◆ **PROMPT**
Identify all lines of the data containing the string "deadlines" and copy them.

◆ **DATA FOR REVIEW**
--------------------------------

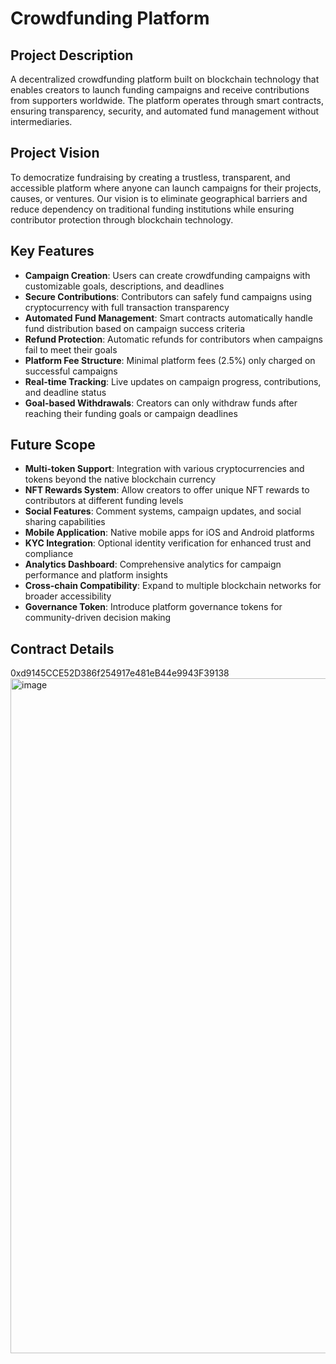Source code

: # Crowdfunding Platform

## Project Description

A decentralized crowdfunding platform built on blockchain technology that enables creators to launch funding campaigns and receive contributions from supporters worldwide. The platform operates through smart contracts, ensuring transparency, security, and automated fund management without intermediaries.

## Project Vision

To democratize fundraising by creating a trustless, transparent, and accessible platform where anyone can launch campaigns for their projects, causes, or ventures. Our vision is to eliminate geographical barriers and reduce dependency on traditional funding institutions while ensuring contributor protection through blockchain technology.

## Key Features

- **Campaign Creation**: Users can create crowdfunding campaigns with customizable goals, descriptions, and deadlines
- **Secure Contributions**: Contributors can safely fund campaigns using cryptocurrency with full transaction transparency
- **Automated Fund Management**: Smart contracts automatically handle fund distribution based on campaign success criteria
- **Refund Protection**: Automatic refunds for contributors when campaigns fail to meet their goals
- **Platform Fee Structure**: Minimal platform fees (2.5%) only charged on successful campaigns
- **Real-time Tracking**: Live updates on campaign progress, contributions, and deadline status
- **Goal-based Withdrawals**: Creators can only withdraw funds after reaching their funding goals or campaign deadlines

## Future Scope

- **Multi-token Support**: Integration with various cryptocurrencies and tokens beyond the native blockchain currency
- **NFT Rewards System**: Allow creators to offer unique NFT rewards to contributors at different funding levels
- **Social Features**: Comment systems, campaign updates, and social sharing capabilities
- **Mobile Application**: Native mobile apps for iOS and Android platforms
- **KYC Integration**: Optional identity verification for enhanced trust and compliance
- **Analytics Dashboard**: Comprehensive analytics for campaign performance and platform insights
- **Cross-chain Compatibility**: Expand to multiple blockchain networks for broader accessibility
- **Governance Token**: Introduce platform governance tokens for community-driven decision making

## Contract Details
0xd9145CCE52D386f254917e481eB44e9943F39138
<img width="1920" height="1080" alt="image" src="https://github.com/user-attachments/assets/518fae48-6210-4ecf-bbd6-6669de6bfc41" />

--------------------------------

◆ **RESULT OF THE TASK**
- **Campaign Creation**: Users can create crowdfunding campaigns with customizable goals, descriptions, and deadlines
- **Goal-based Withdrawals**: Creators can only withdraw funds after reaching their funding goals or campaign deadlines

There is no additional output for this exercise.